Start of The data
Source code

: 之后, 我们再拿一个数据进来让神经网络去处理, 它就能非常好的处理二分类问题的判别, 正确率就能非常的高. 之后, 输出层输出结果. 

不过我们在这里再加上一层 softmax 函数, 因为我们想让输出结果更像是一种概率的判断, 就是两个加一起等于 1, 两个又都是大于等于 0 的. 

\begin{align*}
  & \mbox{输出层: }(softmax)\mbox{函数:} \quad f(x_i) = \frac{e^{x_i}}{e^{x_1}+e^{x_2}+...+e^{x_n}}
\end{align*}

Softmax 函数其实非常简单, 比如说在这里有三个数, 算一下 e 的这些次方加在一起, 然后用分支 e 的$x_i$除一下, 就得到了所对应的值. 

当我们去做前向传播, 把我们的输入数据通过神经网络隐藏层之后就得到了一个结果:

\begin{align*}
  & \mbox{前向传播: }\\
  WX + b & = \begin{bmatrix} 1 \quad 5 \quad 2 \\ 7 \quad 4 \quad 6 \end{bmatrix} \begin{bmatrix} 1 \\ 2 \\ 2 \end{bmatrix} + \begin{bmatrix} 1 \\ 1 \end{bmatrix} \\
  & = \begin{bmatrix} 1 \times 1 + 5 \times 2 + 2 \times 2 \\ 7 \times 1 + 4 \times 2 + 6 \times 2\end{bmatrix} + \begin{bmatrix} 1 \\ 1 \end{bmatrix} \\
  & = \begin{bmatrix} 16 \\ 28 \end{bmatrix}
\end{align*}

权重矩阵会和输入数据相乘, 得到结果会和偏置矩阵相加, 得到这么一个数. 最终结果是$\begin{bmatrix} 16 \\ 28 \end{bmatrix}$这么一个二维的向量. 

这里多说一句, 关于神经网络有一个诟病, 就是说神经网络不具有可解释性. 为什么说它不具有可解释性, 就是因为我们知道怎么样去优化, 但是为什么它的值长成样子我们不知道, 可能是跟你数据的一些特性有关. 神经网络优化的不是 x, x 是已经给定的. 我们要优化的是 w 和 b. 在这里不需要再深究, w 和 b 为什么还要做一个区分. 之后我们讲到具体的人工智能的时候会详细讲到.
End of The data
→ **Task details**:
From the records above, pull out each line that has "bmatrix".

→ **Result**:
  WX + b & = \begin{bmatrix} 1 \quad 5 \quad 2 \\ 7 \quad 4 \quad 6 \end{bmatrix} \begin{bmatrix} 1 \\ 2 \\ 2 \end{bmatrix} + \begin{bmatrix} 1 \\ 1 \end{bmatrix} \\
  & = \begin{bmatrix} 1 \times 1 + 5 \times 2 + 2 \times 2 \\ 7 \times 1 + 4 \times 2 + 6 \times 2\end{bmatrix} + \begin{bmatrix} 1 \\ 1 \end{bmatrix} \\
  & = \begin{bmatrix} 16 \\ 28 \end{bmatrix}
权重矩阵会和输入数据相乘, 得到结果会和偏置矩阵相加, 得到这么一个数. 最终结果是$\begin{bmatrix} 16 \\ 28 \end{bmatrix}$这么一个二维的向量. 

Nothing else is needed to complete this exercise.